## TASK INPUT
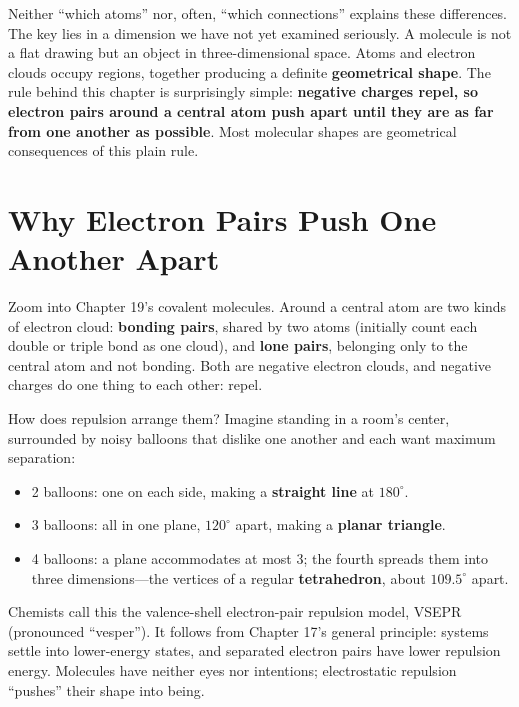 Neither ``which atoms'' nor, often, ``which connections'' explains these differences. The key lies in a dimension we have not yet examined seriously. A molecule is not a flat drawing but an object in three-dimensional space. Atoms and electron clouds occupy regions, together producing a definite \textbf{geometrical shape}. The rule behind this chapter is surprisingly simple: \textbf{negative charges repel, so electron pairs around a central atom push apart until they are as far from one another as possible}. Most molecular shapes are geometrical consequences of this plain rule.

\section{Why Electron Pairs Push One Another Apart}

Zoom into Chapter 19's covalent molecules. Around a central atom are two kinds of electron cloud: \textbf{bonding pairs}, shared by two atoms (initially count each double or triple bond as one cloud), and \textbf{lone pairs}, belonging only to the central atom and not bonding. Both are negative electron clouds, and negative charges do one thing to each other: repel.

How does repulsion arrange them? Imagine standing in a room's center, surrounded by noisy balloons that dislike one another and each want maximum separation:

\begin{itemize}[itemsep=2pt]
\item 2 balloons: one on each side, making a \textbf{straight line} at $180^{\circ}$.
\item 3 balloons: all in one plane, $120^{\circ}$ apart, making a \textbf{planar triangle}.
\item 4 balloons: a plane accommodates at most 3; the fourth spreads them into three dimensions---the vertices of a regular \textbf{tetrahedron}, about $109.5^{\circ}$ apart.
\end{itemize}

Chemists call this the valence-shell electron-pair repulsion model, VSEPR (pronounced ``vesper''). It follows from Chapter 17's general principle: systems settle into lower-energy states, and separated electron pairs have lower repulsion energy. Molecules have neither eyes nor intentions; electrostatic repulsion ``pushes'' their shape into being.

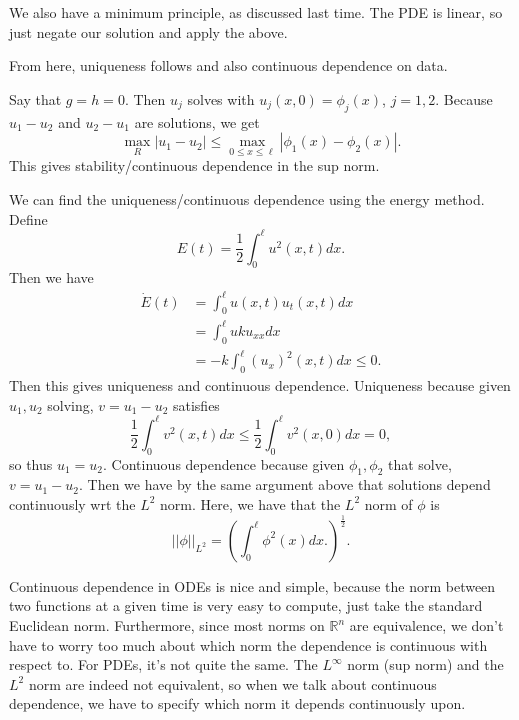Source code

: \begin{remark}
	We also have a minimum principle, as discussed last time. The PDE is linear, so just negate our solution and apply the above.
\end{remark}

From here, uniqueness follows and also continuous dependence on data.

Say that \( g = h = 0 \). Then \( u_{j} \) solves with \( u_{j}(x, 0) = \phi_{j}(x) \), \( j = 1, 2 \). Because \( u_{1} - u_{2} \) and \( u_{2} - u_{1} \) are solutions, we get
\[ \max_{R} |u_{1} - u_{2}| \le \max_{0 \le x \le \ell} | \phi_{1}(x) - \phi_{2}(x)|. \]
This gives stability/continuous dependence in the sup norm.

\begin{proposition}
	We can find the uniqueness/continuous dependence using the energy method. Define
	\[ E(t) = \frac{1}{2} \int_{0}^{\ell} u^{2}(x, t) dx. \]
	Then we have
	\begin{align*}
		\dot{E}(t) &= \int_{0}^{\ell} u(x, t) u_{t}(x, t) dx
						\\ &= \int_{0}^{\ell}  u k u_{x x} dx \\
							&= -k \int_{0}^{\ell}  (u_{x})^{2}(x, t) dx \le 0.
	\end{align*}
	Then this gives uniqueness and continuous dependence. Uniqueness because given \( u_{1}, u_{2} \) solving, \( v = u_{1} - u_{2} \) satisfies
	\[ \frac{1}{2} \int_{0}^{\ell} v^{2}(x, t) dx \le \frac{1}{2} \int_{0}^{\ell} v^{2}(x, 0) dx = 0,  \]
	so thus \( u_{1} = u_{2} \). Continuous dependence because given \( \phi_{1}, \phi_{2} \) that solve, \( v= u_{1} - u_{2} \). Then we have by the same argument above that solutions depend continuously wrt the \( L^{2} \) norm. Here, we have that the \( L^{2} \) norm of \( \phi \) is
	\[ || \phi||_{L^{2}} = \left( \int_{0}^{\ell} \phi^{2}(x) dx. \right)^{\frac{1}{2}}. \]

	\begin{remark}
		Continuous dependence in ODEs is nice and simple, because the norm between two functions at a given time is very easy to compute, just take the standard Euclidean norm. Furthermore, since most norms on \( \mathbb{R}^{n} \) are equivalence, we don't have to worry too much about which norm the dependence is continuous with respect to. For PDEs, it's not quite the same. The \( L^{\infty} \) norm (sup norm) and the \( L^{2} \) norm are indeed not equivalent, so when we talk about continuous dependence, we have to specify which norm it depends continuously upon.
	\end{remark}
\end{proposition}

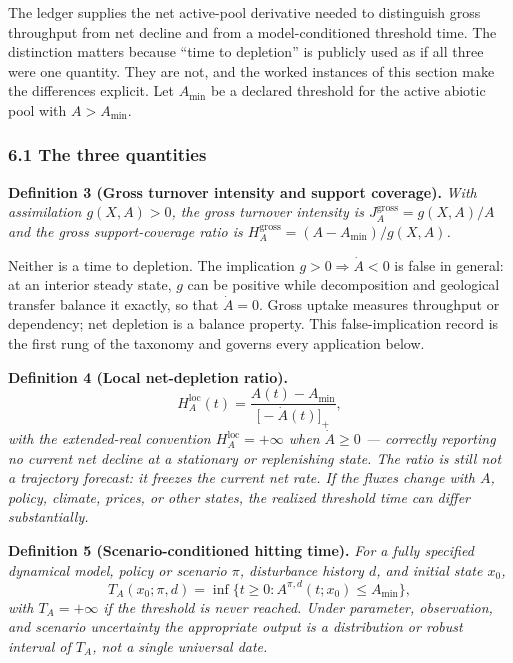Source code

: \documentclass[11pt]{article}
\begin{document}
The ledger supplies the net active-pool derivative needed to distinguish
gross throughput from net decline and from a model-conditioned threshold
time. The distinction matters because ``time to depletion'' is publicly
used as if all three were one quantity. They are not, and the worked
instances of this section make the differences explicit. Let
\(A_{\min}\) be a declared threshold for the active abiotic pool with
\(A > A_{\min}\).

\subsubsection{6.1 The three quantities}\label{the-three-quantities}

\textbf{Definition 3 (Gross turnover intensity and support coverage).}
\emph{With assimilation \(g(X,A) > 0\), the gross turnover intensity is
\(J_A^{\mathrm{gross}} = g(X,A)/A\) and the gross support-coverage ratio
is \(H_A^{\mathrm{gross}} = (A - A_{\min})/g(X,A)\).}

Neither is a time to depletion. The implication
\(g > 0 \Rightarrow \dot A < 0\) is false in general: at an interior
steady state, \(g\) can be positive while decomposition and geological
transfer balance it exactly, so that \(\dot A = 0\). Gross uptake
measures throughput or dependency; net depletion is a balance property.
This false-implication record is the first rung of the taxonomy and
governs every application below.

\textbf{Definition 4 (Local net-depletion ratio).}
\[H_A^{\mathrm{loc}}(t) = \frac{A(t) - A_{\min}}{\bigl[ -\dot A(t) \bigr]_+},\]
\emph{with the extended-real convention \(H_A^{\mathrm{loc}} = +\infty\)
when \(\dot A \ge 0\) --- correctly reporting no current net decline at
a stationary or replenishing state. The ratio is still not a trajectory
forecast: it freezes the current net rate. If the fluxes change with
\(A\), policy, climate, prices, or other states, the realized threshold
time can differ substantially.}

\textbf{Definition 5 (Scenario-conditioned hitting time).} \emph{For a
fully specified dynamical model, policy or scenario \(\pi\), disturbance
history \(d\), and initial state \(x_0\),}
\[T_A(x_0; \pi, d) = \inf\{ t \ge 0 : A^{\pi,d}(t; x_0) \le A_{\min} \},\]
\emph{with \(T_A = +\infty\) if the threshold is never reached. Under
parameter, observation, and scenario uncertainty the appropriate output
is a distribution or robust interval of \(T_A\), not a single universal
date.}
\end{document}
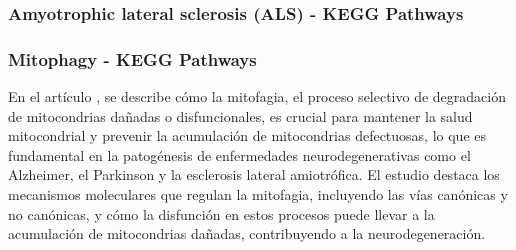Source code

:\subsubsection{Amyotrophic lateral sclerosis (ALS) - KEGG Pathways}

\subsubsection{Mitophagy - KEGG Pathways}

En el artículo \cite{Zhang2022}, se describe cómo la mitofagia, el proceso selectivo de degradación de mitocondrias dañadas o disfuncionales, es crucial para mantener la salud mitocondrial y prevenir la acumulación de mitocondrias defectuosas, lo que es fundamental en la patogénesis de enfermedades neurodegenerativas como el Alzheimer, el Parkinson y la esclerosis lateral amiotrófica. El estudio destaca los mecanismos moleculares que regulan la mitofagia, incluyendo las vías canónicas y no canónicas, y cómo la disfunción en estos procesos puede llevar a la acumulación de mitocondrias dañadas, contribuyendo a la neurodegeneración.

## TRY IT
In the material above, find each line that contains the word "conditioned", and select it.

## FINISHED TASK
gross throughput from net decline and from a model-conditioned threshold
\textbf{Definition 5 (Scenario-conditioned hitting time).} \emph{For a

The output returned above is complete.